Logo Questions Linux Laravel Mysql Ubuntu Git Menu
 

why is parsecs "choice" combinator seemingly stuck on the first choice?

After looking at the CSV sample code in Real World Haskell, I've tried to build a little XML parser. But close tags error out with 'unexpected "/"' errors. Can you tell me why my "closeTag" parser doesn't work (or possibly isn't ever invoked)? Thanks!

import Text.ParserCombinators.Parsec

xmlFile = manyTill line eof
line = manyTill tag eol
eol = char '\n'

word = many1 (noneOf "></")

tag = choice [openTag, closeTag, nullTag, word]

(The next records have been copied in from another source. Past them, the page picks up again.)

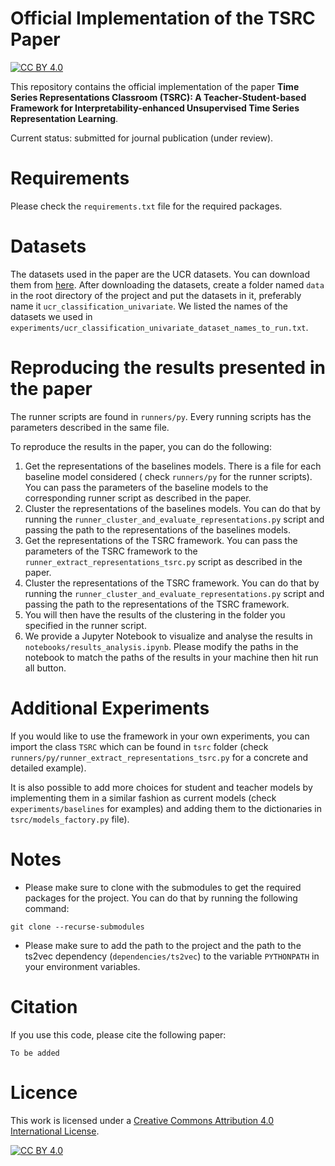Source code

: # Official Implementation of the TSRC Paper

[![CC BY 4.0][cc-by-shield]][cc-by]

This repository contains the official implementation of the paper **Time Series Representations Classroom (TSRC): A
Teacher-Student-based Framework for Interpretability-enhanced Unsupervised Time Series Representation Learning**.

Current status: submitted for journal publication (under review).

# Requirements

Please check the `requirements.txt` file for the required packages.

# Datasets

The datasets used in the paper are the UCR datasets. You can download them
from [here](http://www.timeseriesclassification.com/Downloads/).
After downloading the datasets, create a folder named `data` in the root directory of the project and put
the datasets in it, preferably name it `ucr_classification_univariate`.
We listed the names of the datasets we used in `experiments/ucr_classification_univariate_dataset_names_to_run.txt`.

# Reproducing the results presented in the paper

The runner scripts are found in `runners/py`. Every running scripts has the parameters described in the same file.

To reproduce the results in the paper, you can do the following:

1. Get the representations of the baselines models. There is a file for each baseline model considered (
   check `runners/py`
   for the runner scripts).
   You can pass the parameters of the baseline models to the corresponding runner script as described in the paper.
2. Cluster the representations of the baselines models.
   You can do that by running the `runner_cluster_and_evaluate_representations.py` script and passing the path to the
   representations of the baselines models.
3. Get the representations of the TSRC framework.
   You can pass the parameters of the TSRC framework to the `runner_extract_representations_tsrc.py` script as described
   in the paper.
4. Cluster the representations of the TSRC framework.
   You can do that by running the `runner_cluster_and_evaluate_representations.py` script and passing the path to the
   representations of the TSRC framework.
5. You will then have the results of the clustering in the folder you specified in the runner script.
6. We provide a Jupyter Notebook to visualize and analyse the results in `notebooks/results_analysis.ipynb`. Please
   modify the paths
   in the notebook to match the paths of the results in your machine then hit run all button.

# Additional Experiments

If you would like to use the framework in your own experiments, you can import the class `TSRC` which can be found
in `tsrc` folder (check `runners/py/runner_extract_representations_tsrc.py` for a concrete and detailed example).

It is also possible to add more choices for student and teacher models by implementing them in a similar fashion as
current
models
(check `experiments/baselines` for examples) and adding them to the dictionaries in `tsrc/models_factory.py` file).

# Notes

* Please make sure to clone with the submodules to get the required packages for the project. You can do that by running
  the following command:

```
git clone --recurse-submodules
```

* Please make sure to add the path to the project and the path to the ts2vec dependency (`dependencies/ts2vec`) to the
  variable `PYTHONPATH` in your environment variables.

# Citation

If you use this code, please cite the following paper:

```
To be added
```

# Licence

This work is licensed under a
[Creative Commons Attribution 4.0 International License][cc-by].

[![CC BY 4.0][cc-by-image]][cc-by]

[cc-by]: http://creativecommons.org/licenses/by/4.0/

[cc-by-image]: https://i.creativecommons.org/l/by/4.0/88x31.png

[cc-by-shield]: https://img.shields.io/badge/License-CC%20BY%204.0-lightgrey.svg
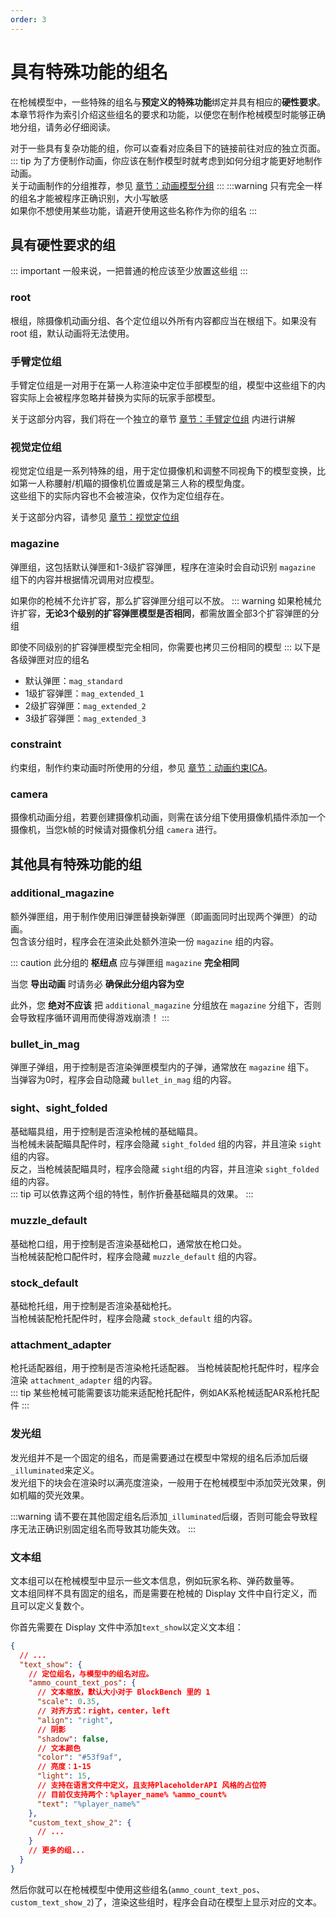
 ```yaml
---
order: 3
---
```

# 具有特殊功能的组名
在枪械模型中，一些特殊的组名与**预定义的特殊功能**绑定并具有相应的**硬性要求**。  
本章节将作为索引介绍这些组名的要求和功能，以便您在制作枪械模型时能够正确地分组，请务必仔细阅读。    

对于一些具有复杂功能的组，你可以查看对应条目下的链接前往对应的独立页面。
::: tip
为了方便制作动画，你应该在制作模型时就考虑到如何分组才能更好地制作动画。  
关于动画制作的分组推荐，参见 [章节：动画模型分组]()
:::
:::warning
只有完全一样的组名才能被程序正确识别，大小写敏感  
如果你不想使用某些功能，请避开使用这些名称作为你的组名
:::

## 具有硬性要求的组
::: important
一般来说，一把普通的枪应该至少放置这些组
:::

### **root**
根组，除摄像机动画分组、各个定位组以外所有内容都应当在根组下。如果没有 root 组，默认动画将无法使用。

### **手臂定位组**
手臂定位组是一对用于在第一人称渲染中定位手部模型的组，模型中这些组下的内容实际上会被程序忽略并替换为实际的玩家手部模型。  

关于这部分内容，我们将在一个独立的章节 [章节：手臂定位组](./04_hand_pos) 内进行讲解

### **视觉定位组**
视觉定位组是一系列特殊的组，用于定位摄像机和调整不同视角下的模型变换，比如第一人称腰射/机瞄的摄像机位置或是第三人称的模型角度。  
这些组下的实际内容也不会被渲染，仅作为定位组存在。

关于这部分内容，请参见 [章节：视觉定位组](./05_gun_position)

### **magazine**
弹匣组，这包括默认弹匣和1-3级扩容弹匣，程序在渲染时会自动识别 `magazine` 组下的内容并根据情况调用对应模型。  

如果你的枪械不允许扩容，那么扩容弹匣分组可以不放。
::: warning
如果枪械允许扩容，**无论3个级别的扩容弹匣模型是否相同**，都需放置全部3个扩容弹匣的分组

即使不同级别的扩容弹匣模型完全相同，你需要也拷贝三份相同的模型
:::
以下是各级弹匣对应的组名
- 默认弹匣：`mag_standard`
- 1级扩容弹匣：`mag_extended_1`
- 2级扩容弹匣：`mag_extended_2`
- 3级扩容弹匣：`mag_extended_3`

### **constraint**
约束组，制作约束动画时所使用的分组，参见 [章节：动画约束ICA](./animation/ica.md)。

### **camera**
摄像机动画分组，若要创建摄像机动画，则需在该分组下使用摄像机插件添加一个摄像机，当您k帧的时候请对摄像机分组 `camera` 进行。


## 其他具有特殊功能的组

### **additional_magazine**
额外弹匣组，用于制作使用旧弹匣替换新弹匣（即画面同时出现两个弹匣）的动画。  
包含该分组时，程序会在渲染此处额外渲染一份 `magazine` 组的内容。

::: caution
此分组的 **枢纽点** 应与弹匣组 `magazine` **完全相同**

当您 **导出动画** 时请务必 **确保此分组内容为空**

此外，您 **绝对不应该** 把 `additional_magazine` 分组放在 `magazine` 分组下，否则会导致程序循环调用而使得游戏崩溃！
:::

### **bullet_in_mag**
弹匣子弹组，用于控制是否渲染弹匣模型内的子弹，通常放在 `magazine` 组下。  
当弹容为0时，程序会自动隐藏 `bullet_in_mag` 组的内容。

### **sight、sight_folded**
基础瞄具组，用于控制是否渲染枪械的基础瞄具。  
当枪械未装配瞄具配件时，程序会隐藏 `sight_folded` 组的内容，并且渲染 `sight`组的内容。  
反之，当枪械装配瞄具时，程序会隐藏 `sight`组的内容，并且渲染 `sight_folded` 组的内容。  
::: tip
可以依靠这两个组的特性，制作折叠基础瞄具的效果。
:::

### **muzzle_default**
基础枪口组，用于控制是否渲染基础枪口，通常放在枪口处。  
当枪械装配枪口配件时，程序会隐藏 `muzzle_default` 组的内容。

### **stock_default**
基础枪托组，用于控制是否渲染基础枪托。   
当枪械装配枪托配件时，程序会隐藏 `stock_default` 组的内容。  


### **attachment_adapter**
枪托适配器组，用于控制是否渲染枪托适配器。
当枪械装配枪托配件时，程序会渲染 `attachment_adapter` 组的内容。  
::: tip
某些枪械可能需要该功能来适配枪托配件，例如AK系枪械适配AR系枪托配件
:::

### 发光组
发光组并不是一个固定的组名，而是需要通过在模型中常规的组名后添加后缀`_illuminated`来定义。  
发光组下的块会在渲染时以满亮度渲染，一般用于在枪械模型中添加荧光效果，例如机瞄的荧光效果。  

:::warning
请不要在其他固定组名后添加`_illuminated`后缀，否则可能会导致程序无法正确识别固定组名而导致其功能失效。
:::

### 文本组
文本组可以在枪械模型中显示一些文本信息，例如玩家名称、弹药数量等。  
文本组同样不具有固定的组名，而是需要在枪械的 Display 文件中自行定义，而且可以定义复数个。  

你首先需要在 Display 文件中添加`text_show`以定义文本组：
```json
{
  // ...
  "text_show": {
    // 定位组名，与模型中的组名对应。
    "ammo_count_text_pos": {
      // 文本缩放，默认大小对于 BlockBench 里的 1
      "scale": 0.35,
      // 对齐方式：right，center，left
      "align": "right",
      // 阴影
      "shadow": false,
      // 文本颜色
      "color": "#53f9af",
      // 亮度：1-15
      "light": 15,
      // 支持在语言文件中定义，且支持PlaceholderAPI 风格的占位符
      // 目前仅支持两个：%player_name% %ammo_count%
      "text": "%player_name%"
    },
    "custom_text_show_2": {
      // ...
    }
    // 更多的组...
  }
}
```

然后你就可以在枪械模型中使用这些组名(`ammo_count_text_pos`、`custom_text_show_2`)了，渲染这些组时，程序会自动在模型上显示对应的文本。
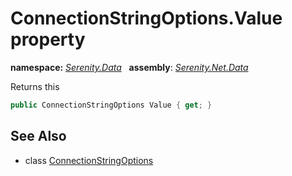 # ConnectionStringOptions.Value property
**namespace:** *[Serenity.Data](../../README.md#serenity.data-namespace)*   **assembly**: *[Serenity.Net.Data](../../README.md)*

Returns this

```csharp
public ConnectionStringOptions Value { get; }
```

## See Also

* class [ConnectionStringOptions](../ConnectionStringOptions.md)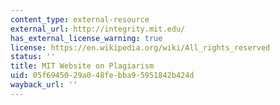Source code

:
 ```yaml
---
content_type: external-resource
external_url: http://integrity.mit.edu/
has_external_license_warning: true
license: https://en.wikipedia.org/wiki/All_rights_reserved
status: ''
title: MIT Website on Plagiarism
uid: 05f69450-29a0-48fe-bba9-5951842b424d
wayback_url: ''
---
```

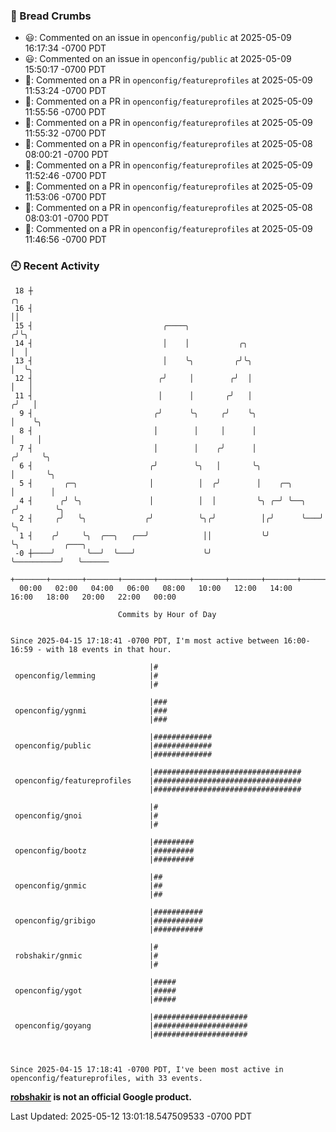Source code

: ### 🍞 Bread Crumbs

 * 😃: Commented on an issue in `openconfig/public` at 2025-05-09 16:17:34 -0700 PDT
 * 😃: Commented on an issue in `openconfig/public` at 2025-05-09 15:50:17 -0700 PDT
 * 💬: Commented on a PR in  `openconfig/featureprofiles` at 2025-05-09 11:53:24 -0700 PDT
 * 💬: Commented on a PR in  `openconfig/featureprofiles` at 2025-05-09 11:55:56 -0700 PDT
 * 💬: Commented on a PR in  `openconfig/featureprofiles` at 2025-05-09 11:55:32 -0700 PDT
 * 💬: Commented on a PR in  `openconfig/featureprofiles` at 2025-05-08 08:00:21 -0700 PDT
 * 💬: Commented on a PR in  `openconfig/featureprofiles` at 2025-05-09 11:52:46 -0700 PDT
 * 💬: Commented on a PR in  `openconfig/featureprofiles` at 2025-05-09 11:53:06 -0700 PDT
 * 💬: Commented on a PR in  `openconfig/featureprofiles` at 2025-05-08 08:03:01 -0700 PDT
 * 💬: Commented on a PR in  `openconfig/featureprofiles` at 2025-05-09 11:46:56 -0700 PDT

### 🕘 Recent Activity
```
 18 ┼                                                                    ╭╮
 16 ┤                                                                    ││
 15 ┤                             ╭────╮                                ╭╯╰╮
 14 ┤                             │    │           ╭╮                   │  │
 13 ┤                             │    ╰╮         ╭╯╰╮                  │  ╰╮
 12 ┤                            ╭╯     │        ╭╯  │                  │   │
 11 ┤                            │      │       ╭╯   │                 ╭╯   │
  9 ┤                           ╭╯      ╰╮     ╭╯    ╰╮                │    ╰╮
  8 ┤                           │        │     │      │                │     │
  7 ┤                           │        │    ╭╯      │               ╭╯     ╰╮
  6 ┤                          ╭╯        ╰╮   │       ╰╮              │       ╰╮
  5 ┤       ╭─╮                │          │  ╭╯        │    ╭─╮       │        │
  4 ┤      ╭╯ ╰╮               │          │  │         ╰╮ ╭─╯ ╰──╮   ╭╯        ╰╮
  2 ┤     ╭╯   ╰╮             ╭╯          ╰╮╭╯          │╭╯      ╰───╯          ╰╮
  1 ┤    ╭╯     ╰╮  ╭──╮   ╭──╯            ││           ╰╯                       ╰╮          ╭───╮
 -0 ┼────╯       ╰──╯  ╰───╯               ╰╯                                     ╰──────────╯   ╰──────
    +───────+───────+───────+───────+───────+───────+───────+───────+───────+───────+───────+───────+────
  00:00   02:00   04:00   06:00   08:00   10:00   12:00   14:00   16:00   18:00   20:00   22:00   00:00   

						Commits by Hour of Day


Since 2025-04-15 17:18:41 -0700 PDT, I'm most active between 16:00-16:59 - with 18 events in that hour.

```



```
                               |#
 openconfig/lemming            |#
                               |#

                               |###
 openconfig/ygnmi              |###
                               |###

                               |#############
 openconfig/public             |#############
                               |#############

                               |#################################
 openconfig/featureprofiles    |#################################
                               |#################################

                               |#
 openconfig/gnoi               |#
                               |#

                               |#########
 openconfig/bootz              |#########
                               |#########

                               |##
 openconfig/gnmic              |##
                               |##

                               |###########
 openconfig/gribigo            |###########
                               |###########

                               |#
 robshakir/gnmic               |#
                               |#

                               |#####
 openconfig/ygot               |#####
                               |#####

                               |#####################
 openconfig/goyang             |#####################
                               |#####################



Since 2025-04-15 17:18:41 -0700 PDT, I've been most active in openconfig/featureprofiles, with 33 events.

```
**[robshakir](mailto:robjs@google.com) is not an official Google product.**  


Last Updated: 2025-05-12 13:01:18.547509533 -0700 PDT
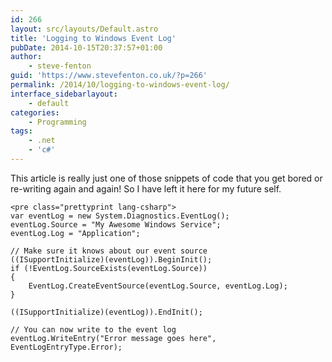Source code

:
 ```yaml
---
id: 266
layout: src/layouts/Default.astro
title: 'Logging to Windows Event Log'
pubDate: 2014-10-15T20:37:57+01:00
author:
    - steve-fenton
guid: 'https://www.stevefenton.co.uk/?p=266'
permalink: /2014/10/logging-to-windows-event-log/
interface_sidebarlayout:
    - default
categories:
    - Programming
tags:
    - .net
    - 'c#'
---
```


This article is really just one of those snippets of code that you get bored or re-writing again and again! So I have left it here for my future self.

```
<pre class="prettyprint lang-csharp">
var eventLog = new System.Diagnostics.EventLog();
eventLog.Source = "My Awesome Windows Service";
eventLog.Log = "Application";

// Make sure it knows about our event source
((ISupportInitialize)(eventLog)).BeginInit();
if (!EventLog.SourceExists(eventLog.Source))
{
    EventLog.CreateEventSource(eventLog.Source, eventLog.Log);
}

((ISupportInitialize)(eventLog)).EndInit();

// You can now write to the event log
eventLog.WriteEntry("Error message goes here", EventLogEntryType.Error);
```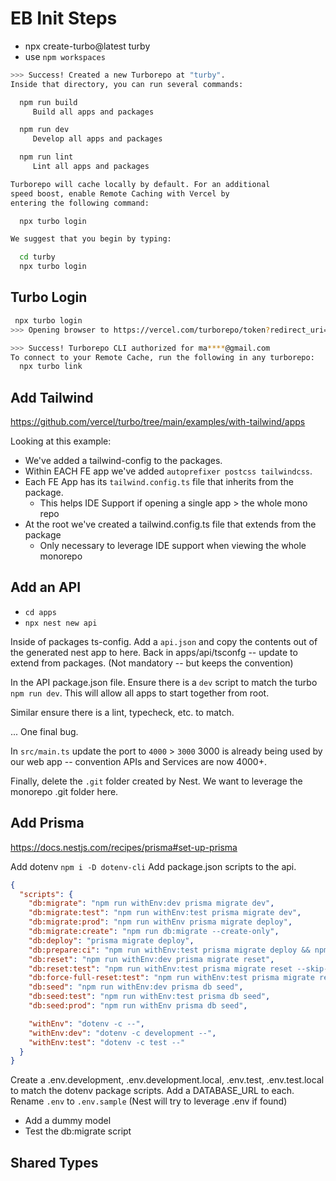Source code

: # EB Init Steps

- npx create-turbo@latest turby
- use `npm workspaces`

```sh
>>> Success! Created a new Turborepo at "turby".
Inside that directory, you can run several commands:

  npm run build
     Build all apps and packages

  npm run dev
     Develop all apps and packages

  npm run lint
     Lint all apps and packages

Turborepo will cache locally by default. For an additional
speed boost, enable Remote Caching with Vercel by
entering the following command:

  npx turbo login

We suggest that you begin by typing:

  cd turby
  npx turbo login
```

## Turbo Login

```sh
 npx turbo login
>>> Opening browser to https://vercel.com/turborepo/token?redirect_uri=http%3A%2F%2F127.0.0.1%3A9789

>>> Success! Turborepo CLI authorized for ma****@gmail.com
To connect to your Remote Cache, run the following in any turborepo:
  npx turbo link

```

## Add Tailwind

<https://github.com/vercel/turbo/tree/main/examples/with-tailwind/apps>

Looking at this example:

- We've added a tailwind-config to the packages.
- Within EACH FE app we've added `autoprefixer postcss tailwindcss`.
- Each FE App has its `tailwind.config.ts` file that inherits from the package.
  - This helps IDE Support if opening a single app > the whole mono repo
- At the root we've created a tailwind.config.ts file that extends from the package
  - Only necessary to leverage IDE support when viewing the whole monorepo

## Add an API

- `cd apps`
- `npx nest new api`

Inside of packages ts-config.
Add a `api.json` and copy the contents out of the generated nest app to here.
Back in apps/api/tsconfg -- update to extend from packages.
(Not mandatory -- but keeps the convention)

In the API package.json file.
Ensure there is a `dev` script to match the turbo `npm run dev`.
This will allow all apps to start together from root.

Similar ensure there is a lint, typecheck, etc. to match.

... One final bug.

In `src/main.ts` update the port to `4000` > `3000`
3000 is already being used by our web app -- convention APIs and Services are now 4000+.

Finally, delete the `.git` folder created by Nest.
We want to leverage the monorepo .git folder here.

## Add Prisma

<https://docs.nestjs.com/recipes/prisma#set-up-prisma>

Add dotenv `npm i -D dotenv-cli`
Add package.json scripts to the api.

```json
{
  "scripts": {
    "db:migrate": "npm run withEnv:dev prisma migrate dev",
    "db:migrate:test": "npm run withEnv:test prisma migrate dev",
    "db:migrate:prod": "npm run withEnv prisma migrate deploy",
    "db:migrate:create": "npm run db:migrate --create-only",
    "db:deploy": "prisma migrate deploy",
    "db:prepare:ci": "npm run withEnv:test prisma migrate deploy && npm run withEnv:test prisma db seed",
    "db:reset": "npm run withEnv:dev prisma migrate reset",
    "db:reset:test": "npm run withEnv:test prisma migrate reset --skip-seed",
    "db:force-full-reset:test": "npm run withEnv:test prisma migrate reset --force",
    "db:seed": "npm run withEnv:dev prisma db seed",
    "db:seed:test": "npm run withEnv:test prisma db seed",
    "db:seed:prod": "npm run withEnv prisma db seed",

    "withEnv": "dotenv -c --",
    "withEnv:dev": "dotenv -c development --",
    "withEnv:test": "dotenv -c test --"
  }
}
```

Create a .env.development, .env.development.local, .env.test, .env.test.local to match the dotenv package scripts.
Add a DATABASE_URL to each.
Rename `.env` to `.env.sample`
(Nest will try to leverage .env if found)

- Add a dummy model
- Test the db:migrate script

## Shared Types

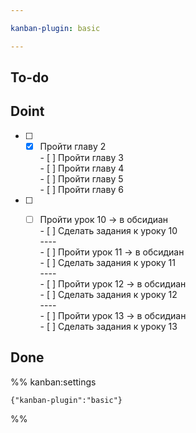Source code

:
 ```yaml
---

kanban-plugin: basic

---
```


## To-do



## Doint

- [ ] - [x] Пройти главу 2<br>- [ ] Пройти главу 3<br>- [ ] Пройти главу 4 <br>- [ ] Пройти главу 5<br>- [ ] Пройти главу 6
- [ ] - [ ] Пройти урок 10 -> в обсидиан<br>- [ ] Сделать задания к уроку 10<br>----<br>- [ ] Пройти урок 11 -> в обсидиан<br>- [ ] Сделать задания к уроку 11<br>---- <br>- [ ] Пройти урок 12 -> в обсидиан<br>- [ ] Сделать задания к уроку 12<br>----<br>- [ ] Пройти урок 13 -> в обсидиан<br>- [ ] Сделать задания к уроку 13


## Done





%% kanban:settings
```
{"kanban-plugin":"basic"}
```
%%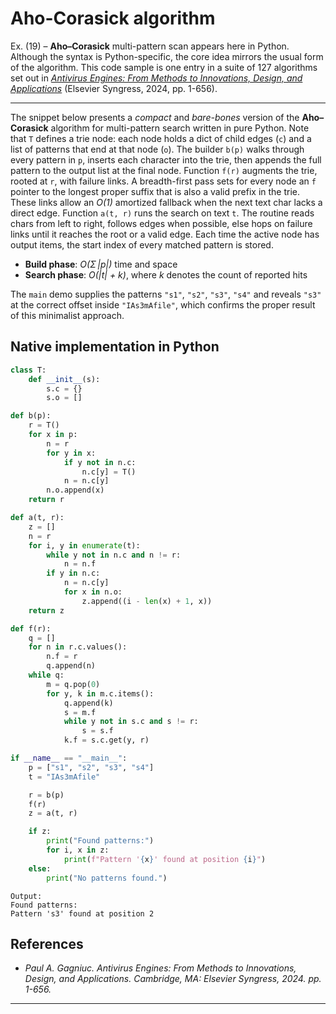 # Aho-Corasick algorithm

Ex. (19) – <strong>Aho–Corasick</strong> multi-pattern scan appears here in Python. Although the syntax is Python-specific, the core idea mirrors the usual form of the algorithm. This code sample is one entry in a suite of 127 algorithms set out in <i>[Antivirus Engines: From Methods to Innovations, Design, and Applications](https://github.com/Gagniuc/Antivirus-Engines)</i> (Elsevier Syngress, 2024, pp. 1-656).

***

The snippet below presents a <i>compact</i> and <i>bare-bones</i> version of the <strong>Aho–Corasick</strong> algorithm for multi-pattern search written in pure Python. Note that <code>T</code> defines a trie node: each node holds a dict of child edges (<code>c</code>) and a list of patterns that end at that node (<code>o</code>). The builder <code>b(p)</code> walks through every pattern in <code>p</code>, inserts each character into the trie, then appends the full pattern to the output list at the final node. Function <code>f(r)</code> augments the trie, rooted at <code>r</code>, with failure links. A breadth-first pass sets for every node an <code>f</code> pointer to the longest proper suffix that is also a valid prefix in the trie. These links allow an <i>O(1)</i> amortized fallback when the next text char lacks a direct edge. Function <code>a(t, r)</code> runs the search on text <code>t</code>. The routine reads chars from left to right, follows edges when possible, else hops on failure links until it reaches the root or a valid edge. Each time the active node has output items, the start index of every matched pattern is stored. <ul> <li><b>Build phase</b>: <i>O(Σ |p|)</i> time and space</li> <li><b>Search phase</b>: <i>O(|t| + k)</i>, where <i>k</i> denotes the count of reported hits</li> </ul>
The <code>main</code> demo supplies the patterns <code>"s1"</code>, <code>"s2"</code>, <code>"s3"</code>, <code>"s4"</code> and reveals <code>"s3"</code> at the correct offset inside <code>"IAs3mAfile"</code>, which confirms the proper result of this minimalist approach.

## Native implementation in Python

```python
class T:
    def __init__(s):
        s.c = {}
        s.o = []

def b(p):
    r = T()
    for x in p:
        n = r
        for y in x:
            if y not in n.c:
                n.c[y] = T()
            n = n.c[y]
        n.o.append(x)
    return r

def a(t, r):
    z = []
    n = r
    for i, y in enumerate(t):
        while y not in n.c and n != r:
            n = n.f
        if y in n.c:
            n = n.c[y]
            for x in n.o:
                z.append((i - len(x) + 1, x))
    return z

def f(r):
    q = []
    for n in r.c.values():
        n.f = r
        q.append(n)
    while q:
        m = q.pop(0)
        for y, k in m.c.items():
            q.append(k)
            s = m.f
            while y not in s.c and s != r:
                s = s.f
            k.f = s.c.get(y, r)

if __name__ == "__main__":
    p = ["s1", "s2", "s3", "s4"]
    t = "IAs3mAfile"

    r = b(p)
    f(r)
    z = a(t, r)

    if z:
        print("Found patterns:")
        for i, x in z:
            print(f"Pattern '{x}' found at position {i}")
    else:
        print("No patterns found.")
``` 

```text
Output:
Found patterns:
Pattern 's3' found at position 2
```

## References

- <i>Paul A. Gagniuc. Antivirus Engines: From Methods to Innovations, Design, and Applications. Cambridge, MA: Elsevier Syngress, 2024. pp. 1-656.</i>

***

nullTag = between (char '<') (string "/>") word
closeTag = between (string "</") (char '>') word
openTag = between (char '<') (char '>')  tagContent
attrval = between (char '"') (char '"') word

atts = do {
        (char ' ')
        ; sepBy attr (char ' ')
}

attr = do {
                word
                ; char '='
                ; attrval
        }

tagContent = do {
                w <- word
                ; option []  atts
                ; return w
        }

parseXML :: String -> Either ParseError [[String]]
parseXML input = parse xmlFile "(unknown)" input

main =
    do c <- getContents
       case parse xmlFile "(stdin)" c of
            Left e -> do putStrLn "Error parsing input:"
                         print e
            Right r -> mapM_ print r
like image 572
nont Avatar asked Apr 18 '11 02:04

nont


1 Answers

Parsec's strategy is essentially LL(1), which means that it "commits" to the current branch whenever any input is consumed. Your openTag parser consumes the < with its char '<', which means that if when it sees > instead of /, the whole parse fails instead of trying a new choice. If openTag didn't consume any input and failed, another choice would be tried. Parsec does this for efficiency (the alternative is exponential time!) and for reasonable error messages.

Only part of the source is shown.